Charles-Ferdinand NOTHOMB.

(1) Perin, F., et Dewez, B., « Les conflits d'intérêts », in Administration publique, 1979-1980, mai 1980, p. 159.

(2) Alen, A., Handboek van het Belgisch Staatsrecht , Kluwer, 1995, p. 393.

(3) Vande Lanotte, J., Inleiding tot het Publiek Recht , 2e partie, die Keure, 1994, p. 297.

(4) Tapie, P., « La coopération et les conflits d'intérêts » Revue de droit de l'ULB, 1990, nº 2, p. 80.

(5) Pour être complet, il convient de mentionner également le non-respect des procédures de concertation prescrites (articles 32 et 32bis de la loi ordinaire de réformes institutionnelles du 9 août 1980.

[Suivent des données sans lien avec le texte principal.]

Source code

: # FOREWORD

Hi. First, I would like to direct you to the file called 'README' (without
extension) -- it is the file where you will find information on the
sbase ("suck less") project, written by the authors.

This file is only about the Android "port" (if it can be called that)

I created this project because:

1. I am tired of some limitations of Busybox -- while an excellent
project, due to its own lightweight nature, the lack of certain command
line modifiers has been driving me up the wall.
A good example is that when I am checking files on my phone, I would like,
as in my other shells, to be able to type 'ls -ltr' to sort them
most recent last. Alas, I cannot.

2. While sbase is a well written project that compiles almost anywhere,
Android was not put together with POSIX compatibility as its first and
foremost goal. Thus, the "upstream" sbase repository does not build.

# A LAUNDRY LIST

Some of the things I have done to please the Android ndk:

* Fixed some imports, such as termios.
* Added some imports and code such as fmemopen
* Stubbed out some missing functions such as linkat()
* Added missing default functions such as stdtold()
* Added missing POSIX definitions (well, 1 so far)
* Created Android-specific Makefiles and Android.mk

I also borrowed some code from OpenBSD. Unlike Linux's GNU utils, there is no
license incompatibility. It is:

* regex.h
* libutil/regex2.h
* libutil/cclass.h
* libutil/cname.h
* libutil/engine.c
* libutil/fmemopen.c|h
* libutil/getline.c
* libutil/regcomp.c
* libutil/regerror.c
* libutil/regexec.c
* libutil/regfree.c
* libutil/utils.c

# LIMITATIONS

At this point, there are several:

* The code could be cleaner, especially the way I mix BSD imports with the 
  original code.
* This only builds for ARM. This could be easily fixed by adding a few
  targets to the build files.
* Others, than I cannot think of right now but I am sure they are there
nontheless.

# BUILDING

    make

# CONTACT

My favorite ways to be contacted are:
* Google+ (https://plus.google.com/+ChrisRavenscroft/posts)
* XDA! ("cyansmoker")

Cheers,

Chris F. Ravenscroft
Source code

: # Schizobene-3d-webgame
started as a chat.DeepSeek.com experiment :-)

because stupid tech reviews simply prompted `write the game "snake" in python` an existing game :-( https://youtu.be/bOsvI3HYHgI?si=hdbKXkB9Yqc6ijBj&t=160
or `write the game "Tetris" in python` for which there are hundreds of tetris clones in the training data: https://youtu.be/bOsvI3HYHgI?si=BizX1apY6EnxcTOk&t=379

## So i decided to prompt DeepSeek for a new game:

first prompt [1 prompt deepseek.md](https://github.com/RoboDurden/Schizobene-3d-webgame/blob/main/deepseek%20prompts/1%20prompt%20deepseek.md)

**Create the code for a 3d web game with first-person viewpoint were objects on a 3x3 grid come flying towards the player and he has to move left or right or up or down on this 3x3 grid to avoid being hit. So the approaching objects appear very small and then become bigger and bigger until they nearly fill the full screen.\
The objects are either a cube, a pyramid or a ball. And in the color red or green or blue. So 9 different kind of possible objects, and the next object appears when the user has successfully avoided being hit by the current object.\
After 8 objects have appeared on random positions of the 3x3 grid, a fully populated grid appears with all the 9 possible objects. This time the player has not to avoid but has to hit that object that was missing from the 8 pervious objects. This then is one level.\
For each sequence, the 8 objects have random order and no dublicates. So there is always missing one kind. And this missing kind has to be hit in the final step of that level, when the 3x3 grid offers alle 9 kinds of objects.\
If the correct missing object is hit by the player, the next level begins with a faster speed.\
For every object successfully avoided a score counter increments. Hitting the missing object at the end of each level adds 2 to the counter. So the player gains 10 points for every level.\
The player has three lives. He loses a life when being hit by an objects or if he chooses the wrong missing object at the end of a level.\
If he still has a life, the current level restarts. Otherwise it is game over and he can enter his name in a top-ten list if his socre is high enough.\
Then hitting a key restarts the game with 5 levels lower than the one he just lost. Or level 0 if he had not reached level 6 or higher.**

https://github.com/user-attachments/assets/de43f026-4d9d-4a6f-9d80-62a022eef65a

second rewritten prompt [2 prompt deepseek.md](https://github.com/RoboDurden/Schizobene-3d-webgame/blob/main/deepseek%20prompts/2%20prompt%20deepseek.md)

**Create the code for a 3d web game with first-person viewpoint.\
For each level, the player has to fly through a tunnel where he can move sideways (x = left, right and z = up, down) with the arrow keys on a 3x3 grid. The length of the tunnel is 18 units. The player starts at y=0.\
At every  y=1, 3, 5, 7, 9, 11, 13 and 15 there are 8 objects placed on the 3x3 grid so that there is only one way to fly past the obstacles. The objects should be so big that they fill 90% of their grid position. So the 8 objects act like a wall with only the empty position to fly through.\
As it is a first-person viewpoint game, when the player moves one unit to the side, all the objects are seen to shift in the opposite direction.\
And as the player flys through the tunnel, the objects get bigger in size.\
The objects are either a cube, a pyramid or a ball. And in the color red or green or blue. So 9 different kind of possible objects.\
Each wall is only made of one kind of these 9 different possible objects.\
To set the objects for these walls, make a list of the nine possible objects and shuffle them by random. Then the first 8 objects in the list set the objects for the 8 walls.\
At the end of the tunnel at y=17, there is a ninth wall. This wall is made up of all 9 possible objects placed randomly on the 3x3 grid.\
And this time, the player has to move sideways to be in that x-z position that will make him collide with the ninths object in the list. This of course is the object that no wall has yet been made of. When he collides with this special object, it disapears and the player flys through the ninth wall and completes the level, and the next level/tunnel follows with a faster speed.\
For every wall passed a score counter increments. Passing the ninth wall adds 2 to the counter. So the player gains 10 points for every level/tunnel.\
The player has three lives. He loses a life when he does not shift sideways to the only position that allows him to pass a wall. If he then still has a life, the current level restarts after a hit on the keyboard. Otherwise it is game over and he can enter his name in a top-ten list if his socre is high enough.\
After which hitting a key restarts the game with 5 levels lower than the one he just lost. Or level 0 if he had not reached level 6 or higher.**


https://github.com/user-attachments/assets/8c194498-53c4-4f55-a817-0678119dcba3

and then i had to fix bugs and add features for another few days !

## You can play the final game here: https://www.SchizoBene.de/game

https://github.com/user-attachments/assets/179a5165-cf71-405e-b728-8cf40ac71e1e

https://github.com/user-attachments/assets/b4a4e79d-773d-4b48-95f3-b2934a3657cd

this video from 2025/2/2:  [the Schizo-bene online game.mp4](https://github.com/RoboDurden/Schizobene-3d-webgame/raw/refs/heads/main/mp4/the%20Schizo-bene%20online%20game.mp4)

(6) La distinction entre conflit d'intérêts au sens strict et au sens large est faite par Alen, A., o.c., p. 392-393. Au sens large, on entend le conflit qui peut naître entre les communautés linguistiques dans l'exercice du pouvoir législatif fédéral. Le mécanisme de prévention est contenu dans ce cas à l'article 54 de la Constitution (sonnette d'alarme).

(7) Un conflit de compétence comportera bien souvent aussi un conflit d'intérêts. Outrepasser ses compétences, c'est bien souvent porter atteinte aux intérêts d'une autre composante de l'État.

(8) Article 32, §§ 5 et 6, de la loi ordinaire de réformes institutionnelles du 9 août 1980.

(9) En vertu de l'article 143, § 2, Cons., le Sénat a compétence exclusive à se prononcer sur les conflits d'intérêts par le biais d'avis motivés.

(10) Lorsque la motion émane d'une Chambre fédérale (ou d'un pouvoir exécutif), le Sénat n'intervient plus et le comité de concertation prend une décision selon la procédure du consensus dans un délai de soixante jours.

(11) Cette question est abondamment commentée dans : Berckx (P.), « Voorkoming en regeling van bevoegheidsconflicten en belangenconflicten », in Tijdschrift voor Bestuurswetenschappen en Publiekrecht, 1989, p. 14 et suiv.